Clayton Williams Energy, Inc. (“CWEI”) (NASDAQ:CWEI) today announced that its wholly owned subsidiary, Southwest Royalties, Inc. (“SWR”), has called special meetings of limited partners of each of the 24 limited partnerships for which SWR serves as the general partner (the “SWR Partnerships”) at 10:00 a.m., local time, on March 7, 2012. At the special meetings, limited partners of each of the SWR Partnerships will be asked to approve, among other things, agreements and plans of merger dated as of October 28, 2011, pursuant to which each SWR Partnership will merge into SWR, with SWR being the surviving entity in the merger. Upon consummation of the mergers, the limited partner interests in each of the SWR Partnerships, other than those held by SWR, will be converted into the right to receive cash. SWR will not receive any cash payment for its partnership interests in the partnership. However, as a result of the mergers, SWR will acquire 100% of the assets and liabilities of the SWR partnerships. SWR has set the close of business on January 12, 2012 as the record date for the limited partners who are entitled to notice of, and to vote at, the special meetings or any adjournments or postponements of the special meetings.

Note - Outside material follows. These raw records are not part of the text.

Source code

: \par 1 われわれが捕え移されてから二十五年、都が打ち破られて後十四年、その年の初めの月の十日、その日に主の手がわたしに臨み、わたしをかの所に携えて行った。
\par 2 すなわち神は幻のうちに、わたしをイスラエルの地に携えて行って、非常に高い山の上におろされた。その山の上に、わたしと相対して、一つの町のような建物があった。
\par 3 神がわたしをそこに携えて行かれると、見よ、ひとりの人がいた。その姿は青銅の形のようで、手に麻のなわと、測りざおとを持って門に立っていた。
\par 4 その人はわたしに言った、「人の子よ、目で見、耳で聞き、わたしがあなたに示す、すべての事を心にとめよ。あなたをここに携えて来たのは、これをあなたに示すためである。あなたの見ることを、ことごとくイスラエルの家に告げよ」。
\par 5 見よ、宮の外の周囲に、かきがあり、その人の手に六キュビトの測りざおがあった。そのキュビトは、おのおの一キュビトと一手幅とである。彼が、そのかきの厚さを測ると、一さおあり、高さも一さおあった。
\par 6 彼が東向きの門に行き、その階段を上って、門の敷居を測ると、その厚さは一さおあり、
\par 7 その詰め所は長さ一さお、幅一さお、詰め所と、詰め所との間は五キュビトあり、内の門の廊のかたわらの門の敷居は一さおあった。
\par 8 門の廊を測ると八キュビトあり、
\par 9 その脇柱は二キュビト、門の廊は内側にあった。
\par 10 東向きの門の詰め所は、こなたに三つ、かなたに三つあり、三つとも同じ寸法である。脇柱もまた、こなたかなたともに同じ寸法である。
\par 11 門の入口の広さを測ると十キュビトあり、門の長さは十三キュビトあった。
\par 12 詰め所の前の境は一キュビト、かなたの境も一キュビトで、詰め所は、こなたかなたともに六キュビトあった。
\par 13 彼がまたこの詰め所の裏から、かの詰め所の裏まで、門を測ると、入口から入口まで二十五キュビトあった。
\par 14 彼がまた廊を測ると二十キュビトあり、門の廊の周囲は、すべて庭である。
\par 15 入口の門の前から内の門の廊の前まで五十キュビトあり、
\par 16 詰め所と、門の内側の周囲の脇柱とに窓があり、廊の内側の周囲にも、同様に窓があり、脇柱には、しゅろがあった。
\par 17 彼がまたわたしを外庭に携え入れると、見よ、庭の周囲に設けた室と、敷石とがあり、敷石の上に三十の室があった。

Each of the mergers is subject to customary closing conditions, including approval by the limited partners of each of the SWR Partnerships. The merger consideration will be 100% cash and is expected to be approximately $40.2 million in the aggregate for all 24 SWR Partnerships.
Important information concerning the proposed mergers is contained in proxy statements for each of the SWR Partnerships. These proxy statements are first being mailed to the limited partners of the SWR Partnerships on or about January 18, 2012. Limited partners are urged to read the applicable proxy statement, any related supplements and amendments, and all other related materials carefully, because they contain (and will contain) important information concerning the proposed mergers.